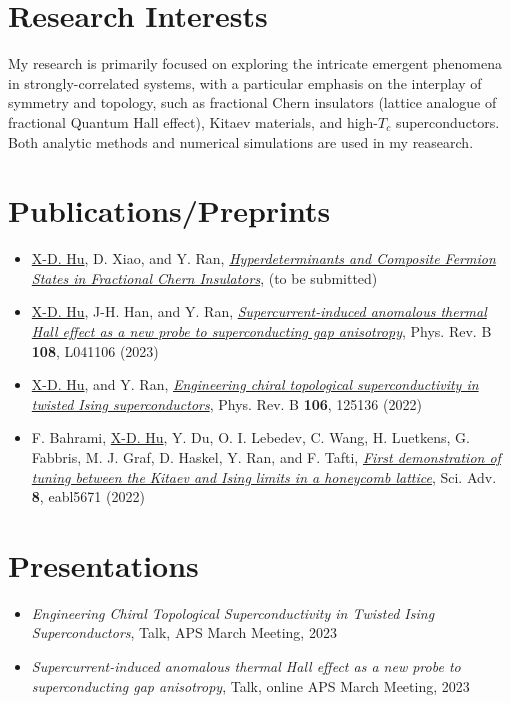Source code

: \documentclass[10pt, letterpaper]{article}
\begin{document}
\section*{Research Interests}
My research is primarily focused on exploring the intricate emergent phenomena in strongly-correlated systems, with a particular emphasis on the interplay of symmetry and topology, such as fractional Chern insulators (lattice analogue of fractional Quantum Hall effect), Kitaev materials, and high-$T_c$ superconductors. Both analytic methods and numerical simulations are used in my reasearch.

\section*{Publications/Preprints}
\begin{itemize}
    \item \underline{X-D. Hu}, D. Xiao, and Y. Ran, \href{}{\emph{Hyperdeterminants and Composite Fermion States in Fractional Chern Insulators}},  (to be submitted)
    \item \underline{X-D. Hu}, J-H. Han, and Y. Ran, \href{https://journals.aps.org/prb/abstract/10.1103/PhysRevB.108.L041106}{\emph{Supercurrent-induced anomalous thermal Hall effect as a new probe to superconducting gap anisotropy}}, Phys. Rev. B {\bf 108}, L041106 (2023)
    \item \underline{X-D. Hu}, and Y. Ran, \href{https://journals.aps.org/prb/abstract/10.1103/PhysRevB.106.125136}{\emph{Engineering chiral topological superconductivity in twisted Ising superconductors}}, Phys. Rev. B {\bf 106}, 125136 (2022)
    \item F. Bahrami, \underline{X-D. Hu}, Y. Du, O. I. Lebedev, C. Wang, H. Luetkens, G. Fabbris, M. J. Graf, D. Haskel, Y. Ran, and F. Tafti, \href{https://www.science.org/doi/full/10.1126/sciadv.abl5671}{\emph{First demonstration of tuning between the Kitaev and Ising limits in a honeycomb lattice}}, Sci. Adv. {\bf 8}, eabl5671 (2022)
\end{itemize}


\section*{Presentations}
\begin{itemize}
    \item \emph{Engineering Chiral Topological Superconductivity in Twisted Ising Superconductors}, Talk, APS March Meeting, 2023
    \item \emph{Supercurrent-induced anomalous thermal Hall effect as a new probe to superconducting gap anisotropy}, Talk, online APS March Meeting, 2023
\end{itemize}
\end{document}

########################################

Exactly repeat the lines from the line that contains "online APS March Meeting, 2023" to the end of the entries, both included, and leave out all other lines.

> [Result]:
    \item \emph{Supercurrent-induced anomalous thermal Hall effect as a new probe to superconducting gap anisotropy}, Talk, online APS March Meeting, 2023
\end{itemize}
\end{document}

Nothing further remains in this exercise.